His gaze dropped to her hand.
To the ticket.
And the second she saw the expression on his face, it all suddenly made a great deal of sense.
"You’re leaving." The date was printed right there—a week. No, less than that. The room spun around her. She felt like she couldn’t gather her thoughts.
"Cleo—"
And suddenly time snapped back into place, an odd clarity pervading her thoughts even as her heart curled into a small, tight knot in her chest, oddly painful. "No," she whispered. "I think I understand. You never wanted this. You never wanted any of this. All you’ve ever been focused upon is the destruction of your mother, and—"
"I wanted freedom," he snapped. "You don’t know what it’s like… to spend the past fifteen years bound to Morgana’s will by that fucking collar. All I’ve ever dreamed of is escape. And… I didn’t know…. I hadn’t made up my mind yet, but—"

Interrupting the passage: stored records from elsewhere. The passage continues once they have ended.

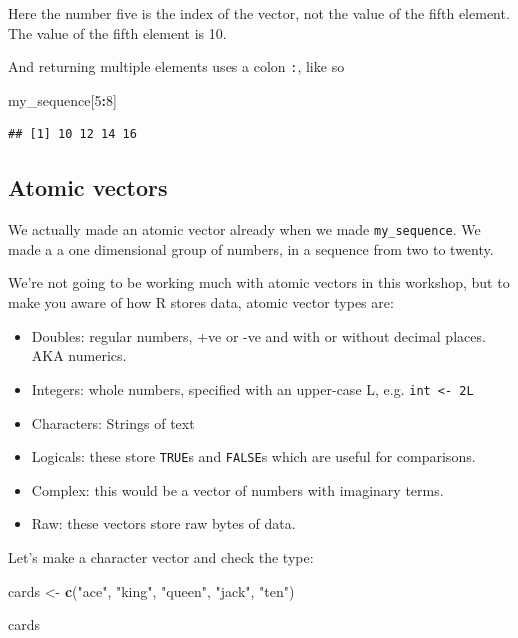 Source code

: \documentclass[12pt,]{book}
\newenvironment{Shaded}{\begin{snugshade}}{\end{snugshade}}
\newcommand{\KeywordTok}[1]{\textcolor[rgb]{0.13,0.29,0.53}{\textbf{#1}}}
\newcommand{\DecValTok}[1]{\textcolor[rgb]{0.00,0.00,0.81}{#1}}
\newcommand{\StringTok}[1]{\textcolor[rgb]{0.31,0.60,0.02}{#1}}
\newcommand{\OperatorTok}[1]{\textcolor[rgb]{0.81,0.36,0.00}{\textbf{#1}}}
\newcommand{\NormalTok}[1]{#1}
\providecommand{\tightlist}{%
  \setlength{\itemsep}{0pt}\setlength{\parskip}{0pt}}
\theoremstyle{definition}
\theoremstyle{definition}
\theoremstyle{definition}
\theoremstyle{remark}
\begin{document}
Here the number five is the index of the vector, not the value of the
fifth element. The value of the fifth element is 10.

And returning multiple elements uses a colon \texttt{:}, like so

\begin{Shaded}
\begin{Highlighting}[]
\NormalTok{my_sequence[}\DecValTok{5}\OperatorTok{:}\DecValTok{8}\NormalTok{]}
\end{Highlighting}
\end{Shaded}

\begin{verbatim}
## [1] 10 12 14 16
\end{verbatim}

\hypertarget{atomics}{\subsection{Atomic vectors}\label{atomics}}

We actually made an atomic vector already when we made
\texttt{my\_sequence}. We made a a one dimensional group of numbers, in
a sequence from two to twenty.

We're not going to be working much with atomic vectors in this workshop,
but to make you aware of how R stores data, atomic vector types are:

\begin{itemize}
\tightlist
\item
  Doubles: regular numbers, +ve or -ve and with or without decimal
  places. AKA numerics.
\item
  Integers: whole numbers, specified with an upper-case L, e.g.
  \texttt{int\ \textless{}-\ 2L}
\item
  Characters: Strings of text
\item
  Logicals: these store \texttt{TRUE}s and \texttt{FALSE}s which are
  useful for comparisons.
\item
  Complex: this would be a vector of numbers with imaginary terms.
\item
  Raw: these vectors store raw bytes of data.
\end{itemize}

Let's make a character vector and check the type:

\begin{Shaded}
\begin{Highlighting}[]
\NormalTok{cards <-}\StringTok{ }\KeywordTok{c}\NormalTok{(}\StringTok{"ace"}\NormalTok{, }\StringTok{"king"}\NormalTok{, }\StringTok{"queen"}\NormalTok{, }\StringTok{"jack"}\NormalTok{, }\StringTok{"ten"}\NormalTok{)}

\NormalTok{cards}
\end{Highlighting}
\end{Shaded}
\end{document}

"Hadn’t made up your mind?" She shook the ticket at him, the heat of her anger suddenly scalding. All she’d ever demanded from him was the truth. It was her own damned fault she felt something more, but she couldn’t begrudge him that. But he’d lied to her. He'd let her believe there was something more growing between them. "This looks like it’s quite made up to me. You bought a ticket. Were you even going to tell me? Or your brothers? Or would I have just woken up one day to find a letter on the bed? Did you plan to help us with your father, or have you simply washed your hands of him—"
"It’s not like that."
"Then tell me what it’s like!"
A rap at the door interrupted. Cleo swallowed down the hot words she’d been about to spill. She couldn’t deal with this. Not right now. Not on top of everything else. And she was dangerously close to tears. The last thing she wanted right now was to betray how upset she felt.
"I won’t hold you to this bond," she whispered, setting the ticket in his hand as she strode past. "And if you wished to get an annulment, then I would not protest. Perhaps… perhaps this was all a mistake."